### PROBLEM TO WORK ON
Your job is to copy all the entries precisely as they stand.

### Saved data entries

+++++

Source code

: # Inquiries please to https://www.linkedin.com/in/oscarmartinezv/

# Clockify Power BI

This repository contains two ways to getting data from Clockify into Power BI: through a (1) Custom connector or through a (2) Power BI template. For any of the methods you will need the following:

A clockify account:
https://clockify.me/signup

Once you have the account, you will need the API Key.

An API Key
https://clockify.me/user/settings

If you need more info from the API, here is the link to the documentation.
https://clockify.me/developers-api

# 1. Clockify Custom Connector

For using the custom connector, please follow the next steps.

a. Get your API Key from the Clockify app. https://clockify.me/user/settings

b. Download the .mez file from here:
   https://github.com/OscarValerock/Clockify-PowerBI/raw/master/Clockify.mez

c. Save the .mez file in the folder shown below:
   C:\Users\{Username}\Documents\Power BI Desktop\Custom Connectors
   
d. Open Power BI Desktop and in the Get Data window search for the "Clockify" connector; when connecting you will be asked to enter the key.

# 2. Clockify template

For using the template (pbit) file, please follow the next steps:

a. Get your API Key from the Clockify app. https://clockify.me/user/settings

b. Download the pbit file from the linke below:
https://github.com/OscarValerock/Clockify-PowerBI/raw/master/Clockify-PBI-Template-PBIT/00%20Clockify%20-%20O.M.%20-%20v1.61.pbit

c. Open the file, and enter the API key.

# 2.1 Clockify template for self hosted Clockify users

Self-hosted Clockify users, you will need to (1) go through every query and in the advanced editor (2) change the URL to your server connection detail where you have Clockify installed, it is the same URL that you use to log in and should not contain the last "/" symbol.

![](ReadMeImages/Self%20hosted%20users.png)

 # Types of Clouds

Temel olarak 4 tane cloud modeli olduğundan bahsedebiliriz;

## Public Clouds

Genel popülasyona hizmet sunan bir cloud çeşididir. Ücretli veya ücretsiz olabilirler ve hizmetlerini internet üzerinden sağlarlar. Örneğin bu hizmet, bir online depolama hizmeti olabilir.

+++++

### SOLVED EXERCISE
Source code

: # Inquiries please to https://www.linkedin.com/in/oscarmartinezv/

# Clockify Power BI

This repository contains two ways to getting data from Clockify into Power BI: through a (1) Custom connector or through a (2) Power BI template. For any of the methods you will need the following:

A clockify account:
https://clockify.me/signup

Once you have the account, you will need the API Key.

An API Key
https://clockify.me/user/settings

If you need more info from the API, here is the link to the documentation.
https://clockify.me/developers-api

# 1. Clockify Custom Connector

For using the custom connector, please follow the next steps.

a. Get your API Key from the Clockify app. https://clockify.me/user/settings

b. Download the .mez file from here:
   https://github.com/OscarValerock/Clockify-PowerBI/raw/master/Clockify.mez

c. Save the .mez file in the folder shown below:
   C:\Users\{Username}\Documents\Power BI Desktop\Custom Connectors
   
d. Open Power BI Desktop and in the Get Data window search for the "Clockify" connector; when connecting you will be asked to enter the key.

# 2. Clockify template

For using the template (pbit) file, please follow the next steps:

a. Get your API Key from the Clockify app. https://clockify.me/user/settings

b. Download the pbit file from the linke below:
https://github.com/OscarValerock/Clockify-PowerBI/raw/master/Clockify-PBI-Template-PBIT/00%20Clockify%20-%20O.M.%20-%20v1.61.pbit

c. Open the file, and enter the API key.

# 2.1 Clockify template for self hosted Clockify users

Self-hosted Clockify users, you will need to (1) go through every query and in the advanced editor (2) change the URL to your server connection detail where you have Clockify installed, it is the same URL that you use to log in and should not contain the last "/" symbol.

![](ReadMeImages/Self%20hosted%20users.png)

 # Types of Clouds

Temel olarak 4 tane cloud modeli olduğundan bahsedebiliriz;

## Public Clouds

Genel popülasyona hizmet sunan bir cloud çeşididir. Ücretli veya ücretsiz olabilirler ve hizmetlerini internet üzerinden sağlarlar. Örneğin bu hizmet, bir online depolama hizmeti olabilir.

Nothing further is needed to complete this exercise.